The Slashdot blog linked to a couple news articles about the recent fire at the Ivanpah Solar Power Facility:
http://gizmodo.com/the-world-s-largest- ... 1777767880
http://news3lv.com/news/local/mirrors-b ... near-primm

This site is already set up for natural gas power generation as the solar collectors need a morning "boost" to produce power through the day. They obviously have a large grid connection. The site is relatively remote but yet has infrastructure for a power plant. What I'd like to see is this site be used to build a nuclear power plant.

What we've seen in the USA is that new nuclear reactors have been largely limited to sites that already have a nuclear reactor. The building of new nuclear reactors is largely to replace those that have reached the end of their operational life span, we're just replacing the old with new and not growing in output. I'd like to see a precedent set for building nuclear fission reactors on existing power plant sites that previously hosted non-nuclear power.

This is not a new idea to pair alternative energy with nuclear fission on the same site, what I propose is actually implementing this idea at Ivanpah. What kind of hurdles would have to be overcome to make this happen?

It would certainly be preferable to see this site used to host a molten salt reactor and/or a small modular reactor but even if it is used to host a traditional solid fuel reactor this would be a win. Given that a traditional solid fuel reactor has a typical output in the 1000 MW range and the site currently hosts a 400 MW solar thermal plant it would take some upgrades to the site to host such a power plant. Using it to host a small modular reactor, or two, or three, is (in my mind at least) more logical.

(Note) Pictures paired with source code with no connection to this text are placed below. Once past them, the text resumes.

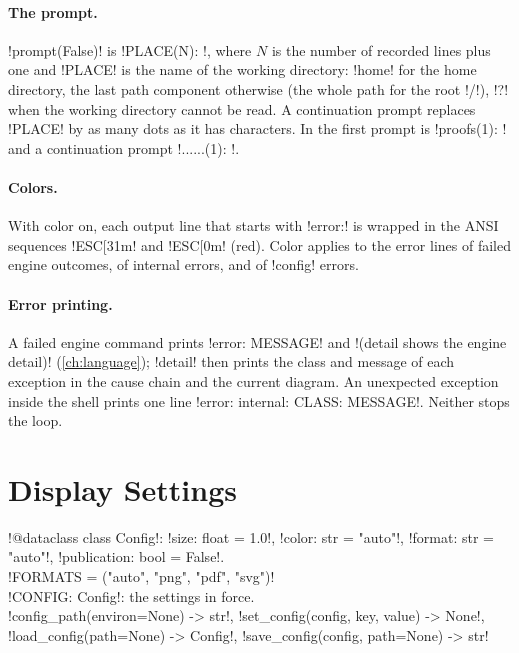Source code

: \paragraph{The prompt.} \py!prompt(False)! is \code!PLACE(N): !, where $N$ is the number of recorded lines plus one and \code!PLACE! is the name of the working directory: \code!home! for the home directory, the last path component otherwise (the whole path for the root \code!/!), \code!?! when the working directory cannot be read. A continuation prompt replaces \code!PLACE! by as many dots as it has characters. In  the first prompt is \code!proofs(1): ! and a continuation prompt \code!......(1): !.

\paragraph{Colors.} With color on, each output line that starts with \code!error:! is wrapped in the ANSI sequences \code!ESC[31m! and \code!ESC[0m! (red). Color applies to the error lines of failed engine outcomes, of internal errors, and of \azx!config! errors.

\paragraph{Error printing.} A failed engine command prints \code!error: MESSAGE! and \code!(detail shows the engine detail)! (\cref{ch:language}); \azx!detail! then prints the class and message of each exception in the cause chain and the current diagram. An unexpected exception inside the shell prints one line \code!error: internal: CLASS: MESSAGE!. Neither stops the loop.

\section{Display Settings}\label{sec:shell-config}

\begin{signature}
\py!@dataclass class Config!: \py!size: float = 1.0!, \code!color: str = "auto"!, \code!format: str = "auto"!, \py!publication: bool = False!.\\
\code!FORMATS = ("auto", "png", "pdf", "svg")!\\
\py!CONFIG: Config!: the settings in force.\\
\py!config_path(environ=None) -> str!, \py!set_config(config, key, value) -> None!, \py!load_config(path=None) -> Config!, \py!save_config(config, path=None) -> str!
\end{signature}

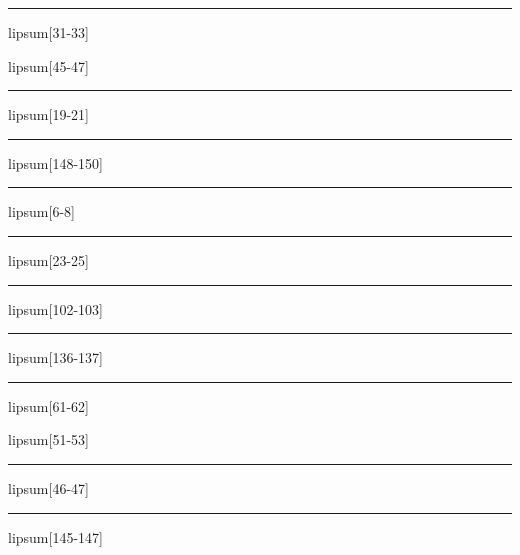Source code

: \documentclass[11pt,a4paper]{article}
\begin{document}
\begin{simplewrap}
  \textcolor{yellow!59}{\rule{3.4cm}{4.0cm}}
\end{simplewrap}
lipsum[31-33]

lipsum[45-47]

\begin{simplewrap}
  \textcolor{purple!34}{\rule{4.6cm}{3.8cm}}
\end{simplewrap}
lipsum[19-21]

\begin{simplewrap}
  \textcolor{blue!37}{\rule{3.1cm}{9.4cm}}
\end{simplewrap}
lipsum[148-150]

\begin{simplewrap}
  \textcolor{pink!55}{\rule{4.9cm}{4.3cm}}
\end{simplewrap}
lipsum[6-8]

\begin{simplewrap}
  \textcolor{cyan!49}{\rule{4.4cm}{7.5cm}}
\end{simplewrap}
lipsum[23-25]

\begin{simplewrap}
  \textcolor{orange!25}{\rule{4.3cm}{5.2cm}}
\end{simplewrap}
lipsum[102-103]

\begin{simplewrap}
  \textcolor{brown!24}{\rule{4.0cm}{3.3cm}}
\end{simplewrap}
lipsum[136-137]

\begin{simplewrap}
  \textcolor{lime!32}{\rule{5.2cm}{8.6cm}}
\end{simplewrap}
lipsum[61-62]

lipsum[51-53]

\begin{simplewrap}
  \textcolor{cyan!48}{\rule{3.5cm}{8.1cm}}
\end{simplewrap}
lipsum[46-47]

\begin{simplewrap}
  \textcolor{red!39}{\rule{5.3cm}{8.1cm}}
\end{simplewrap}
lipsum[145-147]
\end{document}
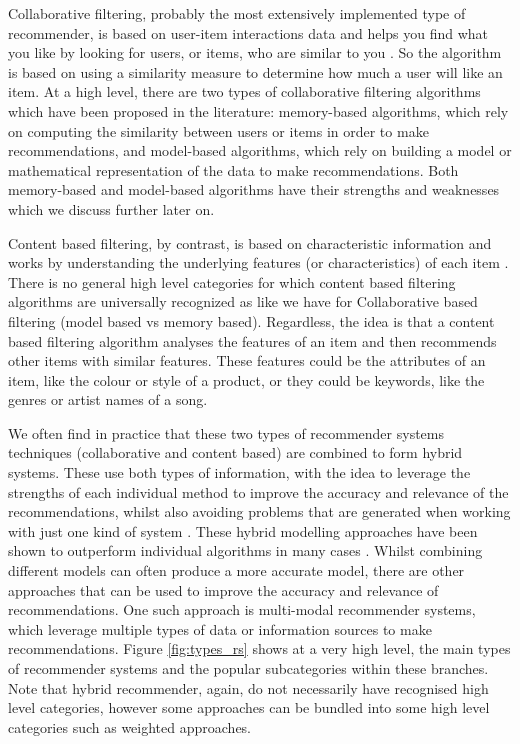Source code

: Collaborative filtering, probably the most extensively implemented type of recommender, is based on user-item interactions data and helps you find what you like by looking for users, or items, who are similar to you \citep{thorat2015survey}. So the algorithm is based on using a similarity measure to determine how much a user will like an item. At a high level, there are two types of collaborative filtering algorithms which have been proposed in the literature: memory-based algorithms, which rely on computing the similarity between users or items in order to make recommendations, and model-based algorithms, which rely on building a model or mathematical representation of the data to make recommendations. Both memory-based and model-based algorithms have their strengths and weaknesses which we discuss further later on. 

Content based filtering, by contrast, is based on characteristic information and works by understanding the underlying features (or characteristics) of each item \citep{thorat2015survey}. There is no general high level categories for which content based filtering algorithms are universally recognized as like we have for Collaborative based filtering (model based vs memory based). Regardless, the idea is that a content based filtering algorithm analyses the features of an item and then recommends other items with similar features. These features could be the attributes of an item, like the colour or style  of a product, or they could be keywords, like the genres or artist names of a song. 

We often find in practice that these two types of recommender systems techniques (collaborative and content based) are combined to form hybrid systems. These use both types of information, with the idea to leverage the strengths of each individual method to improve the accuracy and relevance of the recommendations, whilst also avoiding problems that are generated when working with just one kind of system \citep{thorat2015survey}. These hybrid modelling approaches have been shown to outperform individual algorithms in many cases \citep{ccano2017hybrid}. Whilst combining different models can often produce a more accurate model, there are other approaches that can be used to improve the accuracy and relevance of recommendations. One such approach is multi-modal recommender systems, which leverage multiple types of data or information sources to make recommendations. Figure \ref{fig:types_rs} shows at a very high level, the main types of recommender systems and the popular subcategories within these branches. Note that hybrid recommender, again, do not necessarily have recognised high level categories, however some approaches can be bundled into some high level categories such as weighted approaches.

This power plant has been in trouble from the start, and it represents a large investment in capital. I'd think that the investors and regulators would like to see this investment put to use when (not if) this power plant is shut down. This recent fire is likely to make the regulators even more suspicious about the future capability of this power plant and I think this would make an opening for nuclear fission to advance.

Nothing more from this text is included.